2. As your beans are cooking, you will need to prepare the "sofrito." This is the onion, bell pepper, and garlic mixture that's added to the beans later on. It's very important in Cuban cooking and must be timed just right. First, sautee your chopped onions for a few minutes. I tend to like them closer to golden. Then, add in your chopped bell pepper and sautee together. Once your pepper is done, add in 1/2 of your minced garlic (about 3 cloves). Sautee for another minute or two, and turn off. Set aside.

3. Meanwhile, prepare your steak to marinate for a little while. I would do this either right before you start the black beans or right after. Use your onion rings, leftover garlic and some lime juice to marinate for roughly 30 minutes (this can also be done overnight).

4. When your beans are done (detailed below), cook the steak. Take the marinated steak out of the fridge and scrape off the onions and garlic, set aside. In a small pan, pour oil and fry the steak for about 3-5 minutes on each side or until done. Since the steak is very thin, it will cook quickly. I recommend waiting to cook it until you are almost ready to serve. Season as desired.

5. Once the steak is done, throw the onion rings and garlic lefovers into the pan and fry them until golden. They make a great topping.

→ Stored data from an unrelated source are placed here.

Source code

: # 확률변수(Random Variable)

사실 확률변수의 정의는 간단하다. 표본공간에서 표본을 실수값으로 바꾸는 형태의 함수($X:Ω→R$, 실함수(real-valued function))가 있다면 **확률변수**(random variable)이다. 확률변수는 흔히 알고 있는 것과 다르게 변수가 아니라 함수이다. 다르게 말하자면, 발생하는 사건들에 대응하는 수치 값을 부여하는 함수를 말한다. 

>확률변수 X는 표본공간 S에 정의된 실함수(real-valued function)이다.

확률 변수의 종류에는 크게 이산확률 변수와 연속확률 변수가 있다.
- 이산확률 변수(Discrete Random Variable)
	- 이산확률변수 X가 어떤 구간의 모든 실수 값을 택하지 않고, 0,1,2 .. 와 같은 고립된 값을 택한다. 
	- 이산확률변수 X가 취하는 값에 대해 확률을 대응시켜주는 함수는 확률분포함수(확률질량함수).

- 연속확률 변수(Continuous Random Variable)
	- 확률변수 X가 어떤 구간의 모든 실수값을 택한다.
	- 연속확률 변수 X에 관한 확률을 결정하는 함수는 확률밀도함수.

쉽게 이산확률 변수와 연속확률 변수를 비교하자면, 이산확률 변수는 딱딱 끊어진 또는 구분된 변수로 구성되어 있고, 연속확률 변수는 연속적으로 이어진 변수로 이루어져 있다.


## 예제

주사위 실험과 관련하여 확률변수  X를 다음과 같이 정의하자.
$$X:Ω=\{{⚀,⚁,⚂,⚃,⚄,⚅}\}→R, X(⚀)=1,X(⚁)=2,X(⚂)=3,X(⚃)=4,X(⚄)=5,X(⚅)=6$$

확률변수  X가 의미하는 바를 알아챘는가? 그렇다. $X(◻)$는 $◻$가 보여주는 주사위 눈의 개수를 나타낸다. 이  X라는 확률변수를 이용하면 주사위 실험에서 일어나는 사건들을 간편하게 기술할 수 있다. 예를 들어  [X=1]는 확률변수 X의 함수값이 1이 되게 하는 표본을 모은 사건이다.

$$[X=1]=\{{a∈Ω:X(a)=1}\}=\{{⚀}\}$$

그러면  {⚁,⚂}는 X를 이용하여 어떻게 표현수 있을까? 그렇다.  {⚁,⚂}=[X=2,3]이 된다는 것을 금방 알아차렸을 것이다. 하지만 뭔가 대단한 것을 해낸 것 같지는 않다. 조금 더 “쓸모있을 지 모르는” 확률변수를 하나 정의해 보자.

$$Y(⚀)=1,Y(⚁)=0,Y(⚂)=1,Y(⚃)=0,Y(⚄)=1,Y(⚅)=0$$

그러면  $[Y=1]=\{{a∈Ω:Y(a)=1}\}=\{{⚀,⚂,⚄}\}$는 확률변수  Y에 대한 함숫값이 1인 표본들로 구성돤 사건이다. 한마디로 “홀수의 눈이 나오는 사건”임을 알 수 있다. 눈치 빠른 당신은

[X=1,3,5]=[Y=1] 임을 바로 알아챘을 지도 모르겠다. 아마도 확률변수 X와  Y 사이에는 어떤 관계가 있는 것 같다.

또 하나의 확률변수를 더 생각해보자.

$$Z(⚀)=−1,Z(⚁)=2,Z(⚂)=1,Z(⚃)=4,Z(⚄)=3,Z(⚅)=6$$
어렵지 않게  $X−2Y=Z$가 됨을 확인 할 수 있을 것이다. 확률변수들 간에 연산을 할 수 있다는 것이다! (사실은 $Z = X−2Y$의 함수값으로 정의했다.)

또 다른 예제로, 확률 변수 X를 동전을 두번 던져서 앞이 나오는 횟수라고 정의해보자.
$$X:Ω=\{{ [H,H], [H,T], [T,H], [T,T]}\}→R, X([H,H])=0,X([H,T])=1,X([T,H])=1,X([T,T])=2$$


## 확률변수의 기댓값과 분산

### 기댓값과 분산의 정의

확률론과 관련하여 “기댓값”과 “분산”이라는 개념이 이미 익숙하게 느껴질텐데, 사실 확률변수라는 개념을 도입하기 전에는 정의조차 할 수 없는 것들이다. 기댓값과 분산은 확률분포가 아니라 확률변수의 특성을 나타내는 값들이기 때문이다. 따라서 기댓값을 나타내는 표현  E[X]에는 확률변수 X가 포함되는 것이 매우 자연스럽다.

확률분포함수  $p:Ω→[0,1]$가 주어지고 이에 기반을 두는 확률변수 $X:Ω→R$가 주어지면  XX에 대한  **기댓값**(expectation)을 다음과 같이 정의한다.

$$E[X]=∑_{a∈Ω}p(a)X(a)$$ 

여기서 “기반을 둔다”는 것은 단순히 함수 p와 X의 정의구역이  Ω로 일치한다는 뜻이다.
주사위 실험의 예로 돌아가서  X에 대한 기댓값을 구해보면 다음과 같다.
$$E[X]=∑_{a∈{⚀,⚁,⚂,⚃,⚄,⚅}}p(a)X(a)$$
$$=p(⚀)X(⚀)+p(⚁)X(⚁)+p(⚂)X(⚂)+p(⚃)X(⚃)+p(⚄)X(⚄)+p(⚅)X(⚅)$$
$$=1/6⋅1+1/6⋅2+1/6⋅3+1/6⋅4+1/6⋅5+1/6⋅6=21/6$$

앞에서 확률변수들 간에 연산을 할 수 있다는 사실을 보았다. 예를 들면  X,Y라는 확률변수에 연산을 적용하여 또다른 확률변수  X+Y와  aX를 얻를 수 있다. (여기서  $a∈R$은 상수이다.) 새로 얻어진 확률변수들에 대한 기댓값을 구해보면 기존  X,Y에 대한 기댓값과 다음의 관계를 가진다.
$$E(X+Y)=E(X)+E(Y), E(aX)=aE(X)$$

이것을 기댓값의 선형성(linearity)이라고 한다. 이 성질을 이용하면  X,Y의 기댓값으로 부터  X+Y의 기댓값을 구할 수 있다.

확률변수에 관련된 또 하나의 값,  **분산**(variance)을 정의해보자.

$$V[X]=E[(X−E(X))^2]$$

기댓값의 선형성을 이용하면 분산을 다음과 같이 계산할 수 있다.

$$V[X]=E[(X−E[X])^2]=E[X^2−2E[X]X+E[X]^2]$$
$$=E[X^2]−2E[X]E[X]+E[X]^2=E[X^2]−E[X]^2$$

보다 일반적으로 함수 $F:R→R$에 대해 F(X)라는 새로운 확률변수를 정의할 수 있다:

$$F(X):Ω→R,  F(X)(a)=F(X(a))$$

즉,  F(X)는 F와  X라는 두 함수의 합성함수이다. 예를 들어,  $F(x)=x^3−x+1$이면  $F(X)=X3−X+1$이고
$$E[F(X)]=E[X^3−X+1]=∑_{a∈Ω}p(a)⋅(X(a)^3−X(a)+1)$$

6. To finish your black beans, turn off the pressure cooker after 30 minutes and let it cool until the pressure settles. Some people run it under cold water to deactivate it faster. Once it's off, take off the lid and use a spoon to mash the black beans a little bit. Put the opened pot back on the stove, turn the heat on medium, and add in the can of tomato sauce and your sofrito. Mix well. Season to taste. At the very last minute, add in the sugar. It's a Cuban secret!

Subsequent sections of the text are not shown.